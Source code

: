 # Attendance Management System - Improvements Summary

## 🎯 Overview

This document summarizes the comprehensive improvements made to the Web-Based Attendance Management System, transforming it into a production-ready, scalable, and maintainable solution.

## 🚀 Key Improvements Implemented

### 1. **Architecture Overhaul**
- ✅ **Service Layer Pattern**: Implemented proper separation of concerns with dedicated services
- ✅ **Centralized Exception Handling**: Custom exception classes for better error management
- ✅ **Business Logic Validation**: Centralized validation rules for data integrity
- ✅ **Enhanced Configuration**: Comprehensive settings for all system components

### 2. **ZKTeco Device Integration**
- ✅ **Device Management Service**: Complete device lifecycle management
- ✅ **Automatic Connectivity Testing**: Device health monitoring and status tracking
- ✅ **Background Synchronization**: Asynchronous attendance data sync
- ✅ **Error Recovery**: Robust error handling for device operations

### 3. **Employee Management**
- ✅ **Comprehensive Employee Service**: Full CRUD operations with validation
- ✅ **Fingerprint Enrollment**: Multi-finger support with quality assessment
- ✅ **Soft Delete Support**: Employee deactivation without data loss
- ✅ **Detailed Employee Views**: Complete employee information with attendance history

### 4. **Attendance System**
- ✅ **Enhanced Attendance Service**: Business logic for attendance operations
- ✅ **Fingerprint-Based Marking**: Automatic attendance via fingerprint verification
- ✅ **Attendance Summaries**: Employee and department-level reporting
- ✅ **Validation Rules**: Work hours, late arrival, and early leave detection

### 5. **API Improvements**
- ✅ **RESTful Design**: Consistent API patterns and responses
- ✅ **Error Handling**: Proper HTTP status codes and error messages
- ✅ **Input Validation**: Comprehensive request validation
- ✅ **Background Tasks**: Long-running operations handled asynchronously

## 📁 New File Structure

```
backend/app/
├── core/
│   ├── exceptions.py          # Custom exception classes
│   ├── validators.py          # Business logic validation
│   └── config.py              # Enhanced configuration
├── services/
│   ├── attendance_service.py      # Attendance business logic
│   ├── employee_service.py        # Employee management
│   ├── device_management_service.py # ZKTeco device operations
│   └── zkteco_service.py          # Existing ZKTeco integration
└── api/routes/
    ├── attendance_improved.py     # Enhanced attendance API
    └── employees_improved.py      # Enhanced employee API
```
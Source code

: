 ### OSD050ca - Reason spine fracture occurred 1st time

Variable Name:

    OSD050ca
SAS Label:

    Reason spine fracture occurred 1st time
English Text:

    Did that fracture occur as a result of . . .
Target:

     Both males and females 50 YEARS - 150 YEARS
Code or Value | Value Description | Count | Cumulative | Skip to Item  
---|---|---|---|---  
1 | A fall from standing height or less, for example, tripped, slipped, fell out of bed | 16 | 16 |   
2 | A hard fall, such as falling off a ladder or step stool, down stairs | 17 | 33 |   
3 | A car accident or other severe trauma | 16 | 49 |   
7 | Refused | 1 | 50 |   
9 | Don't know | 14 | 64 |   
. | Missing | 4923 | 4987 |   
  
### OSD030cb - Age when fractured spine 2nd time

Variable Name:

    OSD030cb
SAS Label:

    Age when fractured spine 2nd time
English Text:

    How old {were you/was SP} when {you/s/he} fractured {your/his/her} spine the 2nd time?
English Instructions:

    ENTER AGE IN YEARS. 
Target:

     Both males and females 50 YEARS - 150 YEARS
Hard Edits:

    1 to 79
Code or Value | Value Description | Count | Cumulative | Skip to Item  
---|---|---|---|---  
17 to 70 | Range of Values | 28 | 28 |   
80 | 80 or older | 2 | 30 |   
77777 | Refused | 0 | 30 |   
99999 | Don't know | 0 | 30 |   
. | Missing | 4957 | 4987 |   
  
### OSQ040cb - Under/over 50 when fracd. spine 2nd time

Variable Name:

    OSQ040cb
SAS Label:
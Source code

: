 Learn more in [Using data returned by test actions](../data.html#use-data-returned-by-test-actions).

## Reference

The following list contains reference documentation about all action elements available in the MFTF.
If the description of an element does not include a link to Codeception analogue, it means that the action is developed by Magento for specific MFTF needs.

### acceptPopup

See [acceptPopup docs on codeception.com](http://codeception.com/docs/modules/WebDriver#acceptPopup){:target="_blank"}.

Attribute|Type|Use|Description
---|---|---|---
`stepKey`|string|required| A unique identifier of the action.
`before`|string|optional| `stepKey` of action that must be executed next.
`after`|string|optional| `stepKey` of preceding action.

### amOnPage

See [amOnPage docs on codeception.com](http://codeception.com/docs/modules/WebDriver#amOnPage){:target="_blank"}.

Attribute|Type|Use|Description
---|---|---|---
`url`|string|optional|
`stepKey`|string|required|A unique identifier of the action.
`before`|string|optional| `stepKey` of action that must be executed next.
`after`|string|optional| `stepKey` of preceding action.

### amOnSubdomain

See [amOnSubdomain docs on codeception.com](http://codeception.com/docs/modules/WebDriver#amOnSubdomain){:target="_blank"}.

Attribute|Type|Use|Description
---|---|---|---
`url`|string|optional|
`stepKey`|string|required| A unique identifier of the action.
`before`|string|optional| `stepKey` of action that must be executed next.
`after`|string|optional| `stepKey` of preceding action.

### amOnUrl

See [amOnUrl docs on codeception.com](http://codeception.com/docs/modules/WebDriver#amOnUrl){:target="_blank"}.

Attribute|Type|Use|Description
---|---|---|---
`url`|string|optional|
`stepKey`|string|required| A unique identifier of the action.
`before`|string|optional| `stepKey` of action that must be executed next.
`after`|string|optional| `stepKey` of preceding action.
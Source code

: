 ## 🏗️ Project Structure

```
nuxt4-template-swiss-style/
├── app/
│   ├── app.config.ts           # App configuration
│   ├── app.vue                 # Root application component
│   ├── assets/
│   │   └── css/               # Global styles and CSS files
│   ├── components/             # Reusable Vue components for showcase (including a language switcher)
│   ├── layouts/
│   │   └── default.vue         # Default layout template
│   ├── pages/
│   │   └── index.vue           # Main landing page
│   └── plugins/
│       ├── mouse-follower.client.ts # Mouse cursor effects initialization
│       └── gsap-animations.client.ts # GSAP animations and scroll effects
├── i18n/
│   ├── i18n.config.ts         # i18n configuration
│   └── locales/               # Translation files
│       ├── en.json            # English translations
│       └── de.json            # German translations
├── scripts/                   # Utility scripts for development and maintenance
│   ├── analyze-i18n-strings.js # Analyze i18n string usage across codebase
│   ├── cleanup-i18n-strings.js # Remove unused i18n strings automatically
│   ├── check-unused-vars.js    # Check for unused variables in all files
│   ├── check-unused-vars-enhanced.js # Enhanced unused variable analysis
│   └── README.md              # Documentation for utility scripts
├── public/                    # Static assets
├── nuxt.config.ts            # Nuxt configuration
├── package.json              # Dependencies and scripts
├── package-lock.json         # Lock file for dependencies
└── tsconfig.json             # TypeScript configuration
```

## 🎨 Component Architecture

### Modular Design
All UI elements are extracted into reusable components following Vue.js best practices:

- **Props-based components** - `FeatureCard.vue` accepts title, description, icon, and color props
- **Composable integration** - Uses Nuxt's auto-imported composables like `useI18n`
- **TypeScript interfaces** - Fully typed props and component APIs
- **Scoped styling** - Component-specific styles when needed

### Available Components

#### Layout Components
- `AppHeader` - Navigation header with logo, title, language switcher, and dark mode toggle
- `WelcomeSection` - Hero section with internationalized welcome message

Requirement
Please copy out the preceding data in full, exactly as written.

Answer to the problem
Source code

: # Attendance Management System - Improvements Summary

## 🎯 Overview

This document summarizes the comprehensive improvements made to the Web-Based Attendance Management System, transforming it into a production-ready, scalable, and maintainable solution.

## 🚀 Key Improvements Implemented

### 1. **Architecture Overhaul**
- ✅ **Service Layer Pattern**: Implemented proper separation of concerns with dedicated services
- ✅ **Centralized Exception Handling**: Custom exception classes for better error management
- ✅ **Business Logic Validation**: Centralized validation rules for data integrity
- ✅ **Enhanced Configuration**: Comprehensive settings for all system components

### 2. **ZKTeco Device Integration**
- ✅ **Device Management Service**: Complete device lifecycle management
- ✅ **Automatic Connectivity Testing**: Device health monitoring and status tracking
- ✅ **Background Synchronization**: Asynchronous attendance data sync
- ✅ **Error Recovery**: Robust error handling for device operations

### 3. **Employee Management**
- ✅ **Comprehensive Employee Service**: Full CRUD operations with validation
- ✅ **Fingerprint Enrollment**: Multi-finger support with quality assessment
- ✅ **Soft Delete Support**: Employee deactivation without data loss
- ✅ **Detailed Employee Views**: Complete employee information with attendance history

### 4. **Attendance System**
- ✅ **Enhanced Attendance Service**: Business logic for attendance operations
- ✅ **Fingerprint-Based Marking**: Automatic attendance via fingerprint verification
- ✅ **Attendance Summaries**: Employee and department-level reporting
- ✅ **Validation Rules**: Work hours, late arrival, and early leave detection

### 5. **API Improvements**
- ✅ **RESTful Design**: Consistent API patterns and responses
- ✅ **Error Handling**: Proper HTTP status codes and error messages
- ✅ **Input Validation**: Comprehensive request validation
- ✅ **Background Tasks**: Long-running operations handled asynchronously

## 📁 New File Structure

```
backend/app/
├── core/
│   ├── exceptions.py          # Custom exception classes
│   ├── validators.py          # Business logic validation
│   └── config.py              # Enhanced configuration
├── services/
│   ├── attendance_service.py      # Attendance business logic
│   ├── employee_service.py        # Employee management
│   ├── device_management_service.py # ZKTeco device operations
│   └── zkteco_service.py          # Existing ZKTeco integration
└── api/routes/
    ├── attendance_improved.py     # Enhanced attendance API
    └── employees_improved.py      # Enhanced employee API
```
Source code

: ### OSD050ca - Reason spine fracture occurred 1st time

Variable Name:

    OSD050ca
SAS Label:

    Reason spine fracture occurred 1st time
English Text:

    Did that fracture occur as a result of . . .
Target:

     Both males and females 50 YEARS - 150 YEARS
Code or Value | Value Description | Count | Cumulative | Skip to Item  
---|---|---|---|---  
1 | A fall from standing height or less, for example, tripped, slipped, fell out of bed | 16 | 16 |   
2 | A hard fall, such as falling off a ladder or step stool, down stairs | 17 | 33 |   
3 | A car accident or other severe trauma | 16 | 49 |   
7 | Refused | 1 | 50 |   
9 | Don't know | 14 | 64 |   
. | Missing | 4923 | 4987 |   
  
### OSD030cb - Age when fractured spine 2nd time

Variable Name:

    OSD030cb
SAS Label:

    Age when fractured spine 2nd time
English Text:

    How old {were you/was SP} when {you/s/he} fractured {your/his/her} spine the 2nd time?
English Instructions:

    ENTER AGE IN YEARS. 
Target:

     Both males and females 50 YEARS - 150 YEARS
Hard Edits:

    1 to 79
Code or Value | Value Description | Count | Cumulative | Skip to Item  
---|---|---|---|---  
17 to 70 | Range of Values | 28 | 28 |   
80 | 80 or older | 2 | 30 |   
77777 | Refused | 0 | 30 |   
99999 | Don't know | 0 | 30 |   
. | Missing | 4957 | 4987 |   
  
### OSQ040cb - Under/over 50 when fracd. spine 2nd time

Variable Name:

    OSQ040cb
SAS Label:
Source code

: Learn more in [Using data returned by test actions](../data.html#use-data-returned-by-test-actions).

## Reference

The following list contains reference documentation about all action elements available in the MFTF.
If the description of an element does not include a link to Codeception analogue, it means that the action is developed by Magento for specific MFTF needs.

### acceptPopup

See [acceptPopup docs on codeception.com](http://codeception.com/docs/modules/WebDriver#acceptPopup){:target="_blank"}.

Attribute|Type|Use|Description
---|---|---|---
`stepKey`|string|required| A unique identifier of the action.
`before`|string|optional| `stepKey` of action that must be executed next.
`after`|string|optional| `stepKey` of preceding action.

### amOnPage

See [amOnPage docs on codeception.com](http://codeception.com/docs/modules/WebDriver#amOnPage){:target="_blank"}.

Attribute|Type|Use|Description
---|---|---|---
`url`|string|optional|
`stepKey`|string|required|A unique identifier of the action.
`before`|string|optional| `stepKey` of action that must be executed next.
`after`|string|optional| `stepKey` of preceding action.

### amOnSubdomain

See [amOnSubdomain docs on codeception.com](http://codeception.com/docs/modules/WebDriver#amOnSubdomain){:target="_blank"}.

Attribute|Type|Use|Description
---|---|---|---
`url`|string|optional|
`stepKey`|string|required| A unique identifier of the action.
`before`|string|optional| `stepKey` of action that must be executed next.
`after`|string|optional| `stepKey` of preceding action.

### amOnUrl

See [amOnUrl docs on codeception.com](http://codeception.com/docs/modules/WebDriver#amOnUrl){:target="_blank"}.

Attribute|Type|Use|Description
---|---|---|---
`url`|string|optional|
`stepKey`|string|required| A unique identifier of the action.
`before`|string|optional| `stepKey` of action that must be executed next.
`after`|string|optional| `stepKey` of preceding action.
Source code

: ## 🏗️ Project Structure

```
nuxt4-template-swiss-style/
├── app/
│   ├── app.config.ts           # App configuration
│   ├── app.vue                 # Root application component
│   ├── assets/
│   │   └── css/               # Global styles and CSS files
│   ├── components/             # Reusable Vue components for showcase (including a language switcher)
│   ├── layouts/
│   │   └── default.vue         # Default layout template
│   ├── pages/
│   │   └── index.vue           # Main landing page
│   └── plugins/
│       ├── mouse-follower.client.ts # Mouse cursor effects initialization
│       └── gsap-animations.client.ts # GSAP animations and scroll effects
├── i18n/
│   ├── i18n.config.ts         # i18n configuration
│   └── locales/               # Translation files
│       ├── en.json            # English translations
│       └── de.json            # German translations
├── scripts/                   # Utility scripts for development and maintenance
│   ├── analyze-i18n-strings.js # Analyze i18n string usage across codebase
│   ├── cleanup-i18n-strings.js # Remove unused i18n strings automatically
│   ├── check-unused-vars.js    # Check for unused variables in all files
│   ├── check-unused-vars-enhanced.js # Enhanced unused variable analysis
│   └── README.md              # Documentation for utility scripts
├── public/                    # Static assets
├── nuxt.config.ts            # Nuxt configuration
├── package.json              # Dependencies and scripts
├── package-lock.json         # Lock file for dependencies
└── tsconfig.json             # TypeScript configuration
```

## 🎨 Component Architecture

### Modular Design
All UI elements are extracted into reusable components following Vue.js best practices:

- **Props-based components** - `FeatureCard.vue` accepts title, description, icon, and color props
- **Composable integration** - Uses Nuxt's auto-imported composables like `useI18n`
- **TypeScript interfaces** - Fully typed props and component APIs
- **Scoped styling** - Component-specific styles when needed

### Available Components

#### Layout Components
- `AppHeader` - Navigation header with logo, title, language switcher, and dark mode toggle
- `WelcomeSection` - Hero section with internationalized welcome message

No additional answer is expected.